El funcionario retornó con la tesis de alguna supuesta conspiración en marcha y ligó a Macri con los mismos fantasmas que el poder se encargó de agitar cuando recrudeció el año pasado el conflicto con el campo.

La oposición en campaña parecería ahora con mayores obligaciones que el propio kirchnerismo. Existe, en evidencia, una estrategia que todavía no tiene sintonía y que produce los desfases políticos y las sorpresas que se observaron ayer.
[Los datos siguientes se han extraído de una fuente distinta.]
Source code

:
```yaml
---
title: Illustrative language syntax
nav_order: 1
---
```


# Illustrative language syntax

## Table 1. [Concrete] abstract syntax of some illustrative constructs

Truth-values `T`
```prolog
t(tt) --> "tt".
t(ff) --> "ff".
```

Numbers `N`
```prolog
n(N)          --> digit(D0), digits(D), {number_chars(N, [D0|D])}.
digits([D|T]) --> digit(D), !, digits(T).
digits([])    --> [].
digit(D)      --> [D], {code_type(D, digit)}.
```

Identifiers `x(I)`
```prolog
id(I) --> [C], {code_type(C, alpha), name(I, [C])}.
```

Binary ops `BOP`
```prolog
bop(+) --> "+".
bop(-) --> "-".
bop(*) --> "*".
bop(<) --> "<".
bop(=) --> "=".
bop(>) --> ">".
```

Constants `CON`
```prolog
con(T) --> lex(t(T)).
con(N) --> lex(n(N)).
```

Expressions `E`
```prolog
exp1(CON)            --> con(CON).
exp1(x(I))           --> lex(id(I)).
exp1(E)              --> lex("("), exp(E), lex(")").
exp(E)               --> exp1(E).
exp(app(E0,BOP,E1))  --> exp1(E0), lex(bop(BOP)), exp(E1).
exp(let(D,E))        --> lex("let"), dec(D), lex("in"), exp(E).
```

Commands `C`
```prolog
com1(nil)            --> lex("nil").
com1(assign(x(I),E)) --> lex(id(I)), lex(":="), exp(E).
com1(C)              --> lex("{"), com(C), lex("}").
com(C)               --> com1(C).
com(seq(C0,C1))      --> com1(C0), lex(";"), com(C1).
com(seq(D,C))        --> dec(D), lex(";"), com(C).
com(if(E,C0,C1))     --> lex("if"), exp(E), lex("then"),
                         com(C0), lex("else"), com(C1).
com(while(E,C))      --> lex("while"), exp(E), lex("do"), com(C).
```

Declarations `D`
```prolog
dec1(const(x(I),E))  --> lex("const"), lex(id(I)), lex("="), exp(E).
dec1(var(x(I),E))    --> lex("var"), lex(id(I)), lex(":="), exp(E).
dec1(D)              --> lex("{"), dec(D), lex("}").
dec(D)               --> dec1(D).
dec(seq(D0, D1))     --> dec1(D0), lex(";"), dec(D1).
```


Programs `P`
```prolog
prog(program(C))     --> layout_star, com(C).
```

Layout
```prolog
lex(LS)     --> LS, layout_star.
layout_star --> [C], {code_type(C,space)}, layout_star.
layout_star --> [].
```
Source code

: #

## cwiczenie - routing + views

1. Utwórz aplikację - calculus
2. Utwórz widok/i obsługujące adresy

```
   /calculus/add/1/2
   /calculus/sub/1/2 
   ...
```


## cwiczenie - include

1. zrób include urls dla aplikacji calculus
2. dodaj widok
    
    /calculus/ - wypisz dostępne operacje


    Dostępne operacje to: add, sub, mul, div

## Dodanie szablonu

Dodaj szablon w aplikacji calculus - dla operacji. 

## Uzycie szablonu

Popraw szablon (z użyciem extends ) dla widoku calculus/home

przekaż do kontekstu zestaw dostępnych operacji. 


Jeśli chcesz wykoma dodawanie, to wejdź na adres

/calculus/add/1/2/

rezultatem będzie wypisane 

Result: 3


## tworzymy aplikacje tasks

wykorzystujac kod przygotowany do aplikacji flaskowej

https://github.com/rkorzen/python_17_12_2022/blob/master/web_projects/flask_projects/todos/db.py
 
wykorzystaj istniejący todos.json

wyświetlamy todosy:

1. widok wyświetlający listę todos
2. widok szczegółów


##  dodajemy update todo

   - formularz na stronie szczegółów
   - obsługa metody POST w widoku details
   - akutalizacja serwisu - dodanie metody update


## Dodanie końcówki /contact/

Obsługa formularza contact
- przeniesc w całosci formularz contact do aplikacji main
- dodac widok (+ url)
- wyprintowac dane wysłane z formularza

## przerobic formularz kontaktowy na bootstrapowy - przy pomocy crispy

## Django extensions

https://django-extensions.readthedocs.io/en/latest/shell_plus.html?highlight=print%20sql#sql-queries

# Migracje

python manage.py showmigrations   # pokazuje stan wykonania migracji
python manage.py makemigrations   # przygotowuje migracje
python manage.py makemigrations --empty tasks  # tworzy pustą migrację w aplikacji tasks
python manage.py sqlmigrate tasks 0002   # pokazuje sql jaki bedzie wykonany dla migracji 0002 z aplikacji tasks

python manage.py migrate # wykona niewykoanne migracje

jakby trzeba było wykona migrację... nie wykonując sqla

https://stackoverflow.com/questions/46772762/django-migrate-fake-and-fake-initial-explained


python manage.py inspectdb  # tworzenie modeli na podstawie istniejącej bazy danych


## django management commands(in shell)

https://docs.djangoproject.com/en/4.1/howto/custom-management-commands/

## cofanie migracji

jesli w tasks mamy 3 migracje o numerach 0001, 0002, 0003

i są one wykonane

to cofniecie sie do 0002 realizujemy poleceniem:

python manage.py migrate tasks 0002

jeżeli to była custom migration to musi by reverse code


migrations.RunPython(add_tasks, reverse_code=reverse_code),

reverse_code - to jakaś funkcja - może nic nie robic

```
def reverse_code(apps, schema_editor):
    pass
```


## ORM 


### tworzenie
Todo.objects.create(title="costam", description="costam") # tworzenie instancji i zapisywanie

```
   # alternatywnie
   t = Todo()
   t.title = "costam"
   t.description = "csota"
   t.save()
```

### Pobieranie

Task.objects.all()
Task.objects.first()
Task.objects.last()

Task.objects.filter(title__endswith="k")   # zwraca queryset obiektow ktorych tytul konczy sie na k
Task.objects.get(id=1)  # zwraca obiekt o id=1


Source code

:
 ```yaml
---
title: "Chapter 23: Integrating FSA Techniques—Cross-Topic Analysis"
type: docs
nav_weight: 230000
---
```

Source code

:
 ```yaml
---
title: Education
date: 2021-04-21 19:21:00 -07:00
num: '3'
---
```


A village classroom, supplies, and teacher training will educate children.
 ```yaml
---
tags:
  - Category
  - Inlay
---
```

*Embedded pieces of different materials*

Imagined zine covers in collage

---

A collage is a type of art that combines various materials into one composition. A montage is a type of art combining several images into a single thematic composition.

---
El peronismo disidente y la unión de los radicales con la Coalición Cívica deberían preocuparse por algo más que cosechar los votos para junio. Tendrían que empezar a construir una fiabilidad sólida que sus luchas intestinas impidieron y atraer la confianza de una sociedad que se muestra distante y escéptica.

Un camino para lograr eso sería recurrir a valores que los Kirchner despreciaron, como el diálogo y la moderación. Tal vez una de esas virtudes le faltó a Macri.